Except when he doesn’t. Consider the original video for Cee Lo Green’s “Fuck You” (7.5 million views), the one that was more Atari than Xbox, the one you got sent a dozen times the week it came out. Its gimmick was its lack of one — just animated lyrics on a changing colored background. Green says his label, Elektra, was “in on the joke” and spent on the clip about what “lunch for one” would cost. “It’s very primitive, but it’s profound at the same time,” he says. “There’s action in those words. It’s still more or less a motion picture.

“You have to be your own government,” he adds. “You have to live by your own law and order, and demand more from your art and from your artists. And the Internet is a platform to do so.”

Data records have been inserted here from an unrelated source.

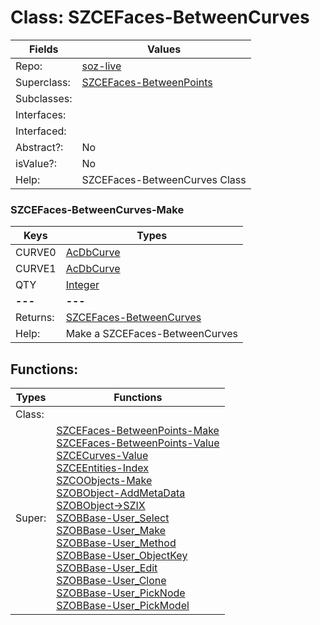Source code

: 
# Class:	SZCEFaces-BetweenCurves

| Fields | Values |
| --------- | --------- |
| Repo: | [soz-live](/repos/soz-live.html) |
| Superclass: | [SZCEFaces-BetweenPoints](SZCEFaces-BetweenPoints.html) |
| Subclasses: |  |
| Interfaces: |  |
| Interfaced: |  |
| Abstract?: | No |
| isValue?: | No |
| Help: | SZCEFaces-BetweenCurves Class |

### SZCEFaces-BetweenCurves-Make

| Keys | Types |
| --------- | --------- |
| CURVE0 | [AcDbCurve](AcDbCurve.html) |
| CURVE1 | [AcDbCurve](AcDbCurve.html) |
| QTY | [Integer](Integer.html) |
| **---** | **---** |
| Returns: | [SZCEFaces-BetweenCurves](SZCEFaces-BetweenCurves.html) |
| Help: | Make a SZCEFaces-BetweenCurves |


## Functions:

| Types | Functions |
| --------- | --------- |
| Class: |  |
| Super: | [SZCEFaces-BetweenPoints-Make](SZCEFaces-BetweenPoints.html) <br> [SZCEFaces-BetweenPoints-Value](SZCEFaces-BetweenPoints.html) <br> [SZCECurves-Value](SZCECurves.html) <br> [SZCEEntities-Index](SZCEEntities.html) <br> [SZCOObjects-Make](SZCOObjects.html) <br> [SZOBObject-AddMetaData](SZOBObject.html) <br> [SZOBObject->SZIX](SZOBObject.html) <br> [SZOBBase-User_Select](SZOBBase.html) <br> [SZOBBase-User_Make](SZOBBase.html) <br> [SZOBBase-User_Method](SZOBBase.html) <br> [SZOBBase-User_ObjectKey](SZOBBase.html) <br> [SZOBBase-User_Edit](SZOBBase.html) <br> [SZOBBase-User_Clone](SZOBBase.html) <br> [SZOBBase-User_PickNode](SZOBBase.html) <br> [SZOBBase-User_PickModel](SZOBBase.html) |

So is this new government, or art form, or calling card, or whatever it is, a viable way to make a living for bands besides OK Go? Kulash — whose Of the Blue Colour, which the band reissued on their own Paracadute Recordings, has so far sold around 80,000 copies — isn’t so sure. “It’s complicated,” he says. “We are the result of a crazy shell game of inputs and outputs that today you would have to duplicate by using newer technologies or newer, stranger niches in the world of consumption and art.”

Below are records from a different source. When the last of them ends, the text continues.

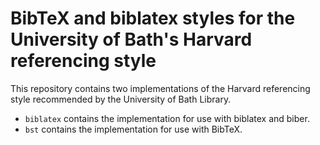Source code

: # BibTeX and biblatex styles for the University of Bath's Harvard referencing style

This repository contains two implementations of the Harvard referencing style
recommended by the University of Bath Library.

  + `biblatex` contains the implementation for use with biblatex and biber.
  + `bst` contains the implementation for use with BibTeX.
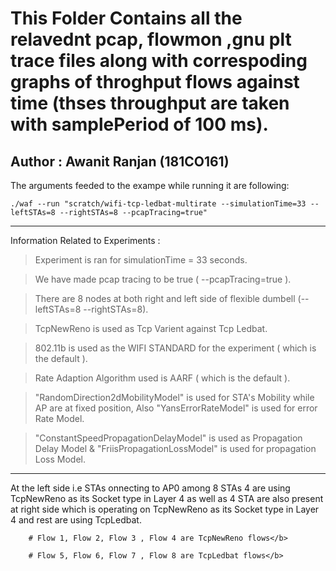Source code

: # This Folder Contains all the relavednt pcap, flowmon ,gnu plt trace files along with correspoding graphs of throghput flows against time (thses throughput are taken with samplePeriod of 100 ms).

## Author : Awanit Ranjan (181CO161)

The arguments feeded to the exampe while running it are following: 

    ./waf --run "scratch/wifi-tcp-ledbat-multirate --simulationTime=33 --leftSTAs=8 --rightSTAs=8 --pcapTracing=true"
  
  ***
  
Information Related to Experiments :

  > Experiment is ran for simulationTime = 33 seconds.
  
  > We have made pcap tracing to be true  ( --pcapTracing=true ).
 
  > There are 8 nodes at both right and left side of flexible dumbell (--leftSTAs=8 --rightSTAs=8).

  > TcpNewReno is used as Tcp Varient against Tcp Ledbat.

  > 802.11b is used as the WIFI STANDARD for the experiment ( which is the default ).

  > Rate Adaption Algorithm used is  AARF ( which is the default ).

  > "RandomDirection2dMobilityModel" is used for STA's Mobility while AP are at fixed position, Also "YansErrorRateModel" is used for error Rate Model.
  
  > "ConstantSpeedPropagationDelayModel" is used as Propagation Delay Model & "FriisPropagationLossModel" is used for propagation Loss Model. 
***

At the left side i.e STAs onnecting to AP0 among 8 STAs 4 are using TcpNewReno as its Socket type in Layer 4 as well as 4 STA are also present at right side which is operating on  TcpNewReno as its Socket type in Layer 4 and rest are using TcpLedbat.


        # Flow 1, Flow 2, Flow 3 , Flow 4 are TcpNewReno flows</b>
        
        # Flow 5, Flow 6, Flow 7 , Flow 8 are TcpLedbat flows</b>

Or perhaps the road to success is simpler than that. “Maybe it’s that people have to stop seeing the music industry as the business of making recordings,” he says. “It doesn’t mean you have to go as visual as we have gone or that it’s all about the Internet or anything else that defines our success. But labels and the music industry at large have failed to realize that when you have something of cultural value, there are many ways of paying your rent with it. You just have to figure out what they are.”